The next phase in the smart city evolution: from top-down to bottom-up
Now smart cities are, increasingly, envisioned to improve life quality, while also bringing down emissions. The Swedish Minister of Housing and Digital Development Peter Eriksson thinks this is a welcome development: “We want to push power to where people are. If you want people to take responsibility of their future, you have to give them the feeling of possibility to change things.”
While there are many signs of change towards more livable smart cities, most cities are still being built according to a paradigm that was developed during the industrial era and for the needs of that time. Back then, it was necessary to build a lot of housing for people who moved to cities during the vast waves of urbanization.
Over the last years, however, it has become evident that these cities are not optimized for people, but for processes. Instead of livability, they focus on process-optimizing in terms of efficient logistics, energy and industrial production, and retail sales, among other things.
It could be said that we just learned the old system too well, and that we have become too good at building cities in the way we have always done it: the conventional way. And thus the focus on processes instead of people carried on to the age of smart cities.
A great example of this is Masdar, which could become the world’s first green ghost town. The same goes for a number of other smart city projects, which have not been able to deliver on their promises. The simple conclusion is that people want to live in cities that have been planned bottom-up, not top-down.
”The next evolution phase will transfrom top-down processes into bottom-up processes”, claims Charbel Aoun. ”Cities and businesses are now starting to see people as active co-designers of the urban environment, instead of them being consumers or inhabitants.”
“We all know that cities should belong to citizen”, argues Pilar Conesa, founder of the Anteverti consultancy. “That’s why we need bottom-up processes in smart cities.”
How to make smart cities more human-centered?
There is already a number of brave examples that show how citizen engagement can lead to better cities. One way to engage citizen in urban development is to transform cities into urban testbeds, where citizens are co-designing services with companies.
In the Demos Helsinki Smart Retro project – funded by Nordic Built – cities of Stockholm and Lahti collaborated together with established companies from the retail, energy, construction and real-estate industries, as well as smart digital startup companies. ”This is how we were able to co-design sustainable and smart urban services in continuous interaction with the citizens.”
In another intriguing example, the city of Tel Aviv has guided community centers to actively interview citizens and thus utilize this database in developing public services. “Those who voluntarily give us their opinions about the city, are entitled to targeted information and given reduced prices from some public services”, explained Eytan Schwartz, CEO of Tel Aviv Global.

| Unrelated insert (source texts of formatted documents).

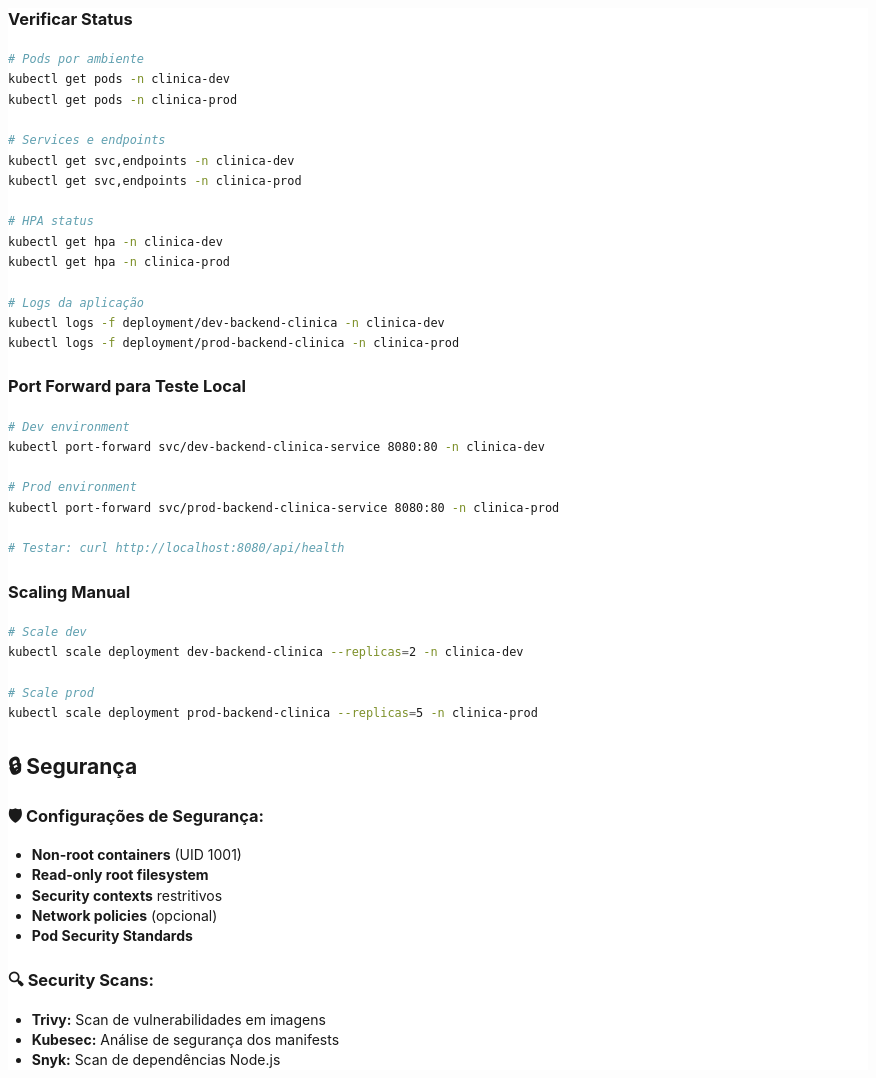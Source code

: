 ### Verificar Status
```bash
# Pods por ambiente
kubectl get pods -n clinica-dev
kubectl get pods -n clinica-prod

# Services e endpoints
kubectl get svc,endpoints -n clinica-dev
kubectl get svc,endpoints -n clinica-prod

# HPA status
kubectl get hpa -n clinica-dev
kubectl get hpa -n clinica-prod

# Logs da aplicação
kubectl logs -f deployment/dev-backend-clinica -n clinica-dev
kubectl logs -f deployment/prod-backend-clinica -n clinica-prod
```

### Port Forward para Teste Local
```bash
# Dev environment
kubectl port-forward svc/dev-backend-clinica-service 8080:80 -n clinica-dev

# Prod environment  
kubectl port-forward svc/prod-backend-clinica-service 8080:80 -n clinica-prod

# Testar: curl http://localhost:8080/api/health
```

### Scaling Manual
```bash
# Scale dev
kubectl scale deployment dev-backend-clinica --replicas=2 -n clinica-dev

# Scale prod
kubectl scale deployment prod-backend-clinica --replicas=5 -n clinica-prod
```

## 🔒 **Segurança**

### 🛡️ Configurações de Segurança:
- **Non-root containers** (UID 1001)
- **Read-only root filesystem**
- **Security contexts** restritivos
- **Network policies** (opcional)
- **Pod Security Standards**

### 🔍 Security Scans:
- **Trivy:** Scan de vulnerabilidades em imagens
- **Kubesec:** Análise de segurança dos manifests
- **Snyk:** Scan de dependências Node.js
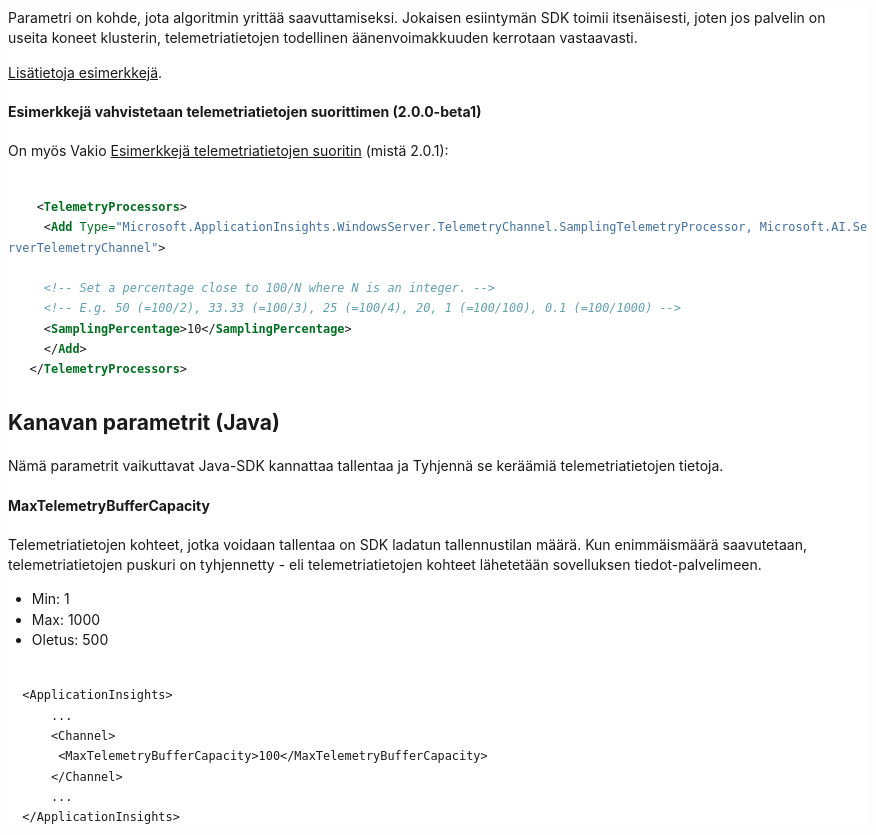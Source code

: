 Parametri on kohde, jota algoritmin yrittää saavuttamiseksi. Jokaisen esiintymän SDK toimii itsenäisesti, joten jos palvelin on useita koneet klusterin, telemetriatietojen todellinen äänenvoimakkuuden kerrotaan vastaavasti.

[Lisätietoja esimerkkejä](app-insights-sampling.md).



#### <a name="fixed-rate-sampling-telemetry-processor-from-200-beta1"></a>Esimerkkejä vahvistetaan telemetriatietojen suorittimen (2.0.0-beta1)

On myös Vakio [Esimerkkejä telemetriatietojen suoritin](app-insights-api-filtering-sampling.md#sampling) (mistä 2.0.1):

```XML

    <TelemetryProcessors>
     <Add Type="Microsoft.ApplicationInsights.WindowsServer.TelemetryChannel.SamplingTelemetryProcessor, Microsoft.AI.ServerTelemetryChannel">

     <!-- Set a percentage close to 100/N where N is an integer. -->
     <!-- E.g. 50 (=100/2), 33.33 (=100/3), 25 (=100/4), 20, 1 (=100/100), 0.1 (=100/1000) -->
     <SamplingPercentage>10</SamplingPercentage>
     </Add>
   </TelemetryProcessors>

```



## <a name="channel-parameters-java"></a>Kanavan parametrit (Java)

Nämä parametrit vaikuttavat Java-SDK kannattaa tallentaa ja Tyhjennä se keräämiä telemetriatietojen tietoja.

#### <a name="maxtelemetrybuffercapacity"></a>MaxTelemetryBufferCapacity

Telemetriatietojen kohteet, jotka voidaan tallentaa on SDK ladatun tallennustilan määrä. Kun enimmäismäärä saavutetaan, telemetriatietojen puskuri on tyhjennetty - eli telemetriatietojen kohteet lähetetään sovelluksen tiedot-palvelimeen.

-   Min: 1
-   Max: 1000
-   Oletus: 500

```

  <ApplicationInsights>
      ...
      <Channel>
       <MaxTelemetryBufferCapacity>100</MaxTelemetryBufferCapacity>
      </Channel>
      ...
  </ApplicationInsights>
```
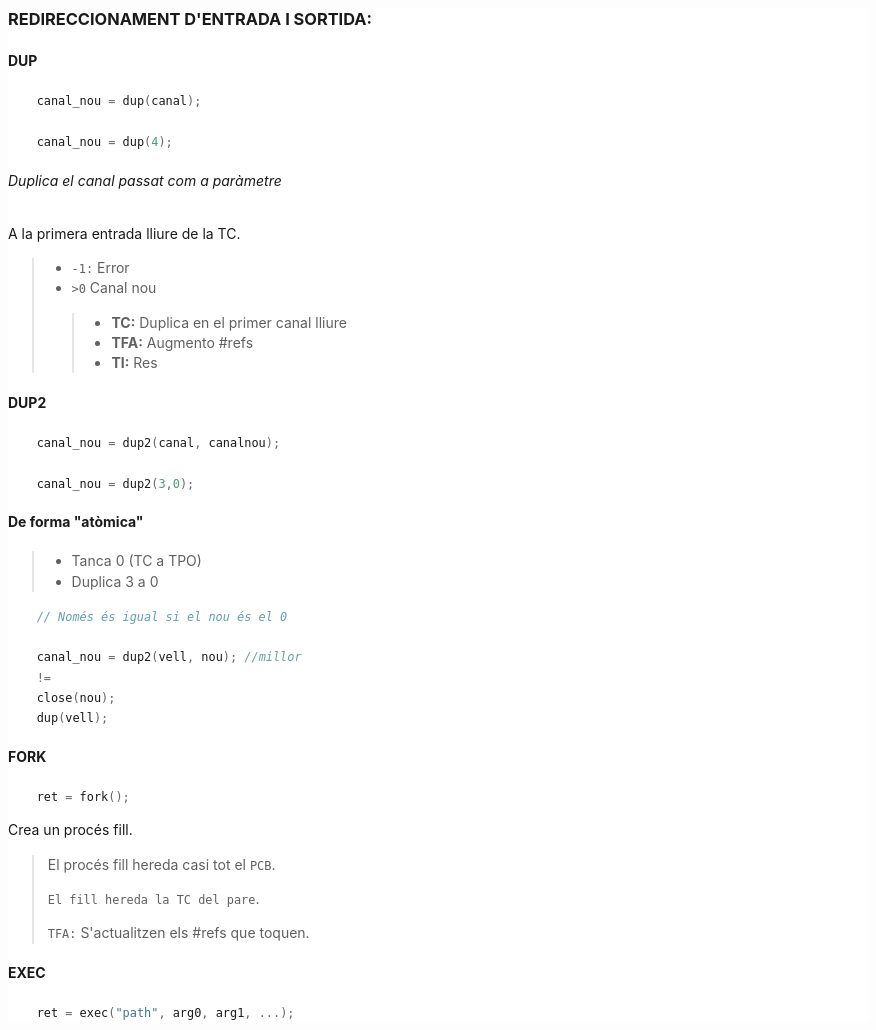### REDIRECCIONAMENT D'ENTRADA I SORTIDA:

#### DUP
```c
    canal_nou = dup(canal);

    canal_nou = dup(4);
```
###### Duplica el canal passat com a paràmetre
A la primera entrada lliure de la TC.

>- `-1:` Error
>- `>0` Canal nou
> > - **TC:** Duplica en el primer canal lliure
> > - **TFA:** Augmento #refs
> > - **TI:** Res


#### DUP2
```c
    canal_nou = dup2(canal, canalnou);

    canal_nou = dup2(3,0);
```
#### De forma "atòmica"
>- Tanca 0 (TC a TPO)
>- Duplica 3 a 0

```c
    // Només és igual si el nou és el 0

    canal_nou = dup2(vell, nou); //millor
    !=
    close(nou);
    dup(vell);
```

#### FORK

```c
    ret = fork();
```

Crea un procés fill.

> El procés fill hereda casi tot el `PCB`.
>
> `El fill hereda la TC del pare`.
>
> `TFA:` S'actualitzen els #refs que toquen.

#### EXEC

```c
    ret = exec("path", arg0, arg1, ...);
```
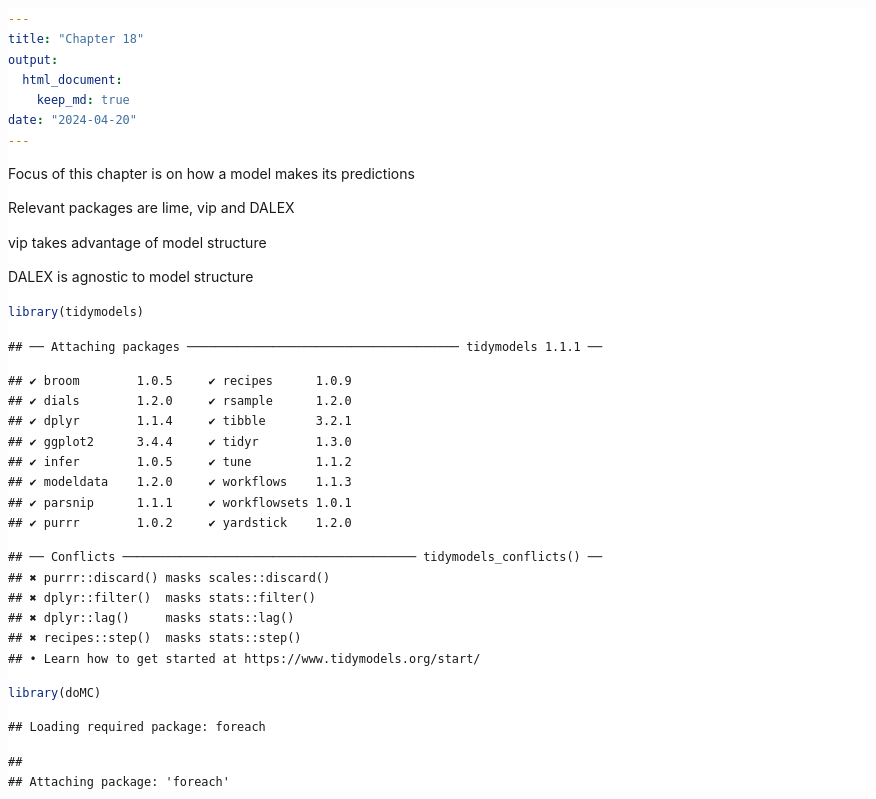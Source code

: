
 ```yaml
---
title: "Chapter 18"
output: 
  html_document: 
    keep_md: true
date: "2024-04-20"
---
```




Focus of this chapter is on how a model makes its predictions

Relevant packages are lime, vip and DALEX

vip takes advantage of model structure

DALEX is agnostic to model structure


```r
library(tidymodels)
```

```
## ── Attaching packages ────────────────────────────────────── tidymodels 1.1.1 ──
```

```
## ✔ broom        1.0.5     ✔ recipes      1.0.9
## ✔ dials        1.2.0     ✔ rsample      1.2.0
## ✔ dplyr        1.1.4     ✔ tibble       3.2.1
## ✔ ggplot2      3.4.4     ✔ tidyr        1.3.0
## ✔ infer        1.0.5     ✔ tune         1.1.2
## ✔ modeldata    1.2.0     ✔ workflows    1.1.3
## ✔ parsnip      1.1.1     ✔ workflowsets 1.0.1
## ✔ purrr        1.0.2     ✔ yardstick    1.2.0
```

```
## ── Conflicts ───────────────────────────────────────── tidymodels_conflicts() ──
## ✖ purrr::discard() masks scales::discard()
## ✖ dplyr::filter()  masks stats::filter()
## ✖ dplyr::lag()     masks stats::lag()
## ✖ recipes::step()  masks stats::step()
## • Learn how to get started at https://www.tidymodels.org/start/
```

```r
library(doMC)
```

```
## Loading required package: foreach
```

```
## 
## Attaching package: 'foreach'
```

In short: if we want to turn cities smart, we need to define smart as citizen-oriented.
I leave you with three steps, learned from our work in Scandinavia, that need to be taken in order to transform cities into urban testbeds, eventually making cities smarter, more livable and, above all, citizen-oriented.
1. Cities must take an enabling role.
The city is the best possible environment to test and develop smart and sustainable solutions. City organizations must open their urban areas for experimentation.
2. Large companies will provide the resources and volume.
Established companies must be offered beneficial collaboration opportunities. The private sector has the resources for scaling up the solutions with the most potential.
3. Startups must work in continuous interaction with citizens.
Startups are agile and can function as a super-fast catalyst for sustainable change in urban environments. Interaction with citizen ensures that the urban environment created will be loved by the people who matter: the inhabitants of the city.